#### [Exercise instructions]
Copy each line of the data below with the word "parameters".

#### [Material to process]
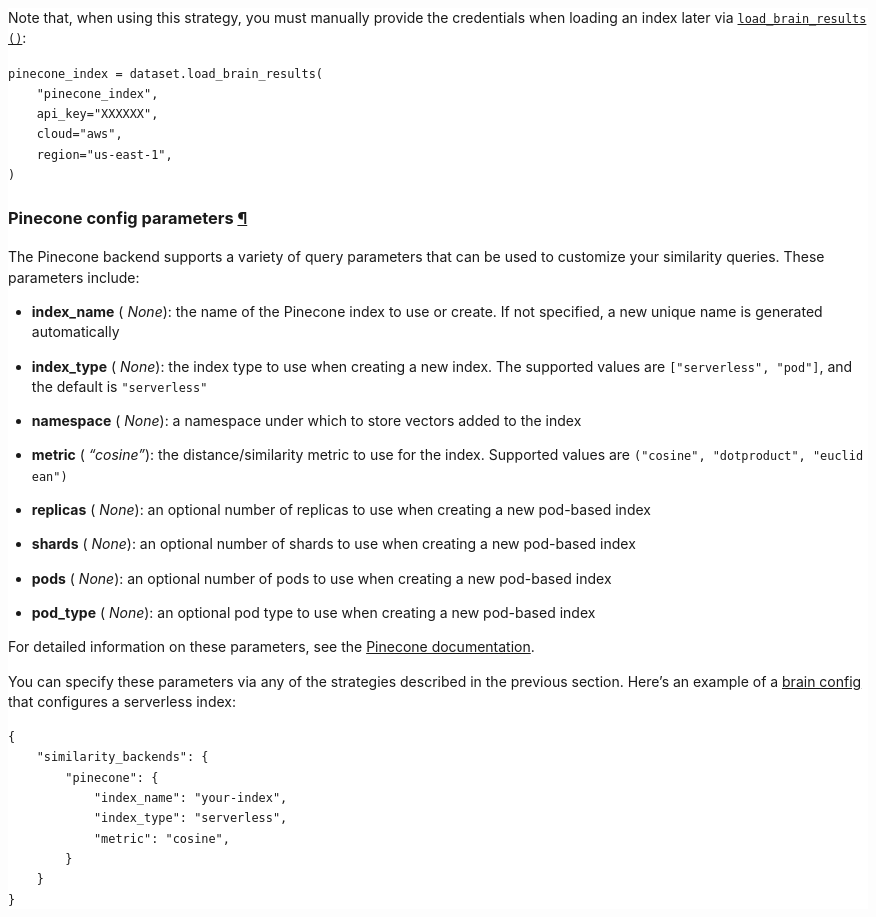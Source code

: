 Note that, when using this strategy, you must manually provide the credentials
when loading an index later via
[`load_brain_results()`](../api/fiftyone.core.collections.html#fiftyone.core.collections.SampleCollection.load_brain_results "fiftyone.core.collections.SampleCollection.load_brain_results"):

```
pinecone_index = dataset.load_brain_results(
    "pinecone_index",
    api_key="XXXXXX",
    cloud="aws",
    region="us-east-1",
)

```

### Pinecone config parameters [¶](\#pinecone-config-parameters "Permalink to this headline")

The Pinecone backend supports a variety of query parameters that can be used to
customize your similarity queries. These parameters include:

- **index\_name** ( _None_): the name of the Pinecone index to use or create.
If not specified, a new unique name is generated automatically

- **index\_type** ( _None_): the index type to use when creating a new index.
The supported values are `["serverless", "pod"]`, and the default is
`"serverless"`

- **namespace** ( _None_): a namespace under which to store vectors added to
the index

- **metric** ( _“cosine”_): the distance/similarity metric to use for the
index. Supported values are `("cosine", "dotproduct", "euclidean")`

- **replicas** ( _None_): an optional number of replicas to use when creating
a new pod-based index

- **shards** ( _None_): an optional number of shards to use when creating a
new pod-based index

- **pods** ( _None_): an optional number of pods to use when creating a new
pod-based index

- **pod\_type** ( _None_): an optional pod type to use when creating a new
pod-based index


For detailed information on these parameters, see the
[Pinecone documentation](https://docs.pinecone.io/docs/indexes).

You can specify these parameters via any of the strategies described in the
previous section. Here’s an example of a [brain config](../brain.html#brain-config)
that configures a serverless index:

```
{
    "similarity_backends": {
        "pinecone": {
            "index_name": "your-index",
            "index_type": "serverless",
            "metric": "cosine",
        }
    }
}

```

#### [Task result]
### Pinecone config parameters [¶](\#pinecone-config-parameters "Permalink to this headline")
The Pinecone backend supports a variety of query parameters that can be used to
customize your similarity queries. These parameters include:
For detailed information on these parameters, see the
You can specify these parameters via any of the strategies described in the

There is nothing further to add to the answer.